Saved data entries

____________________

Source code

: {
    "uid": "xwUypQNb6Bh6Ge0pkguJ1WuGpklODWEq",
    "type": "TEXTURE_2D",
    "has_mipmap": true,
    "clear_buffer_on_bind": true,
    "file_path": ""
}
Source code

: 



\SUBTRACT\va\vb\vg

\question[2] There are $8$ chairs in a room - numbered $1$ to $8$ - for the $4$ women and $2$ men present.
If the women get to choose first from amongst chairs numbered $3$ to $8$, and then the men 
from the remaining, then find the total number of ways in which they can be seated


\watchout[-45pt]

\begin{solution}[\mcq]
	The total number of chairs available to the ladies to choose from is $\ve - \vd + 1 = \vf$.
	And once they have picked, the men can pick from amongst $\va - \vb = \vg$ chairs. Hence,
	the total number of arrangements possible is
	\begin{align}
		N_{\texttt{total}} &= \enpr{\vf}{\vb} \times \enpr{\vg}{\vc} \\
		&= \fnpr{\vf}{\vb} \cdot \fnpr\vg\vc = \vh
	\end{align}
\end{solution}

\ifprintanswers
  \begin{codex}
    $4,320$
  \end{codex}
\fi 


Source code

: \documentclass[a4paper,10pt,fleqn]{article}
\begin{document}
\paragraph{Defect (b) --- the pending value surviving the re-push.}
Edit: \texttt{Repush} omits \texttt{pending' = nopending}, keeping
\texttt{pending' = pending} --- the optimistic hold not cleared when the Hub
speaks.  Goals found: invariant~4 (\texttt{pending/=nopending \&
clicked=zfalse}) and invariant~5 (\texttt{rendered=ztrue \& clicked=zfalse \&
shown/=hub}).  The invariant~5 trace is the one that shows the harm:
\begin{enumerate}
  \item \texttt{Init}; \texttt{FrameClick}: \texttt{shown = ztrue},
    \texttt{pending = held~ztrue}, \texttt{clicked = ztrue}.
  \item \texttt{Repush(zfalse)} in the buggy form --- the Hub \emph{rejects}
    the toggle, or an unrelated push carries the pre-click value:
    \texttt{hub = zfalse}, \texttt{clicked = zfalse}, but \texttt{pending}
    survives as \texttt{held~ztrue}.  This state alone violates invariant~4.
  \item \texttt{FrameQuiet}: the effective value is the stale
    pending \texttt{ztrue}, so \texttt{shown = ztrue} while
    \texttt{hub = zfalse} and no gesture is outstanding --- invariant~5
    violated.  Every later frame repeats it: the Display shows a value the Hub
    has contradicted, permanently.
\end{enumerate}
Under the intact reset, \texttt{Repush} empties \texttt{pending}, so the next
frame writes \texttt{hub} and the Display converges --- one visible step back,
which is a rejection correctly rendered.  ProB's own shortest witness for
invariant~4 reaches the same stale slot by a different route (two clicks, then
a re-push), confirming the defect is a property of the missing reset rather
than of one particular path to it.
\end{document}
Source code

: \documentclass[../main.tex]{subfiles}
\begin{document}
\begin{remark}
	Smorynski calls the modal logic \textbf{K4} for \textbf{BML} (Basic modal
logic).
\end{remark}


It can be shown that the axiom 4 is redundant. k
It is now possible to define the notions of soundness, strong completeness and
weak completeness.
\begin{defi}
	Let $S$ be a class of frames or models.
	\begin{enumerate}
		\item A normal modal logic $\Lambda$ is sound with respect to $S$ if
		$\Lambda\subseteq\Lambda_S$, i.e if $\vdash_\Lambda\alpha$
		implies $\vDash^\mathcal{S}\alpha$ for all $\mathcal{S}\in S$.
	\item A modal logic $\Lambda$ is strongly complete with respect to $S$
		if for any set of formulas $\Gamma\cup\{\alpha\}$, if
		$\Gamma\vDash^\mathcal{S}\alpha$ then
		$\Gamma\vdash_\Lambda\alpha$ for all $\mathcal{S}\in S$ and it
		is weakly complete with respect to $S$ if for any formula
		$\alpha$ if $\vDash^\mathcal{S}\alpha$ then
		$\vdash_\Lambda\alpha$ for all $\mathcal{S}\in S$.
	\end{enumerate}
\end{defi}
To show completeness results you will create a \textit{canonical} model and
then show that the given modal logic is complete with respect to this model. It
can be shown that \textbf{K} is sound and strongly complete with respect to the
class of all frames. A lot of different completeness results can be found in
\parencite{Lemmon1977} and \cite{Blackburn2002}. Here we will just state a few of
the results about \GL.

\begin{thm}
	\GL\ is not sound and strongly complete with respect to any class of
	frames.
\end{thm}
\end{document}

____________________

Copy out the lines above exactly, beginning at the one that contains "is weakly complete" and ending at the one that contains "respect to the".

**YOUR RESPONSE**:
		is weakly complete with respect to $S$ if for any formula
		$\alpha$ if $\vDash^\mathcal{S}\alpha$ then
		$\vdash_\Lambda\alpha$ for all $\mathcal{S}\in S$.
	\end{enumerate}
\end{defi}
To show completeness results you will create a \textit{canonical} model and
then show that the given modal logic is complete with respect to this model. It
can be shown that \textbf{K} is sound and strongly complete with respect to the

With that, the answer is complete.